**WHAT YOU SHOULD DO**
Give back the full listing, character for character, with no pictures.

**DATA FOR THE TASK**

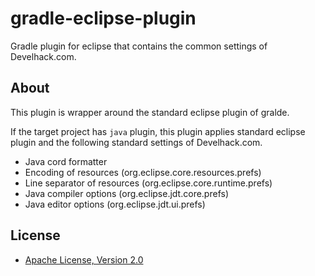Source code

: # gradle-eclipse-plugin
Gradle plugin for eclipse that contains the common settings of Develhack.com.

## About
This plugin is wrapper around the standard eclipse plugin of gralde.

If the target project has `java` plugin, this plugin applies standard eclipse plugin and the following standard settings of Develhack.com.

* Java cord formatter
* Encoding of resources (org.eclipse.core.resources.prefs)
* Line separator of resources (org.eclipse.core.runtime.prefs)
* Java compiler options (org.eclipse.jdt.core.prefs)
* Java editor options (org.eclipse.jdt.ui.prefs)

## License
* [Apache License, Version 2.0](http://www.apache.org/licenses/LICENSE-2.0)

**ANSWER SPACE**
Source code

: # gradle-eclipse-plugin
Gradle plugin for eclipse that contains the common settings of Develhack.com.

## About
This plugin is wrapper around the standard eclipse plugin of gralde.

If the target project has `java` plugin, this plugin applies standard eclipse plugin and the following standard settings of Develhack.com.

* Java cord formatter
* Encoding of resources (org.eclipse.core.resources.prefs)
* Line separator of resources (org.eclipse.core.runtime.prefs)
* Java compiler options (org.eclipse.jdt.core.prefs)
* Java editor options (org.eclipse.jdt.ui.prefs)

## License
* [Apache License, Version 2.0](http://www.apache.org/licenses/LICENSE-2.0)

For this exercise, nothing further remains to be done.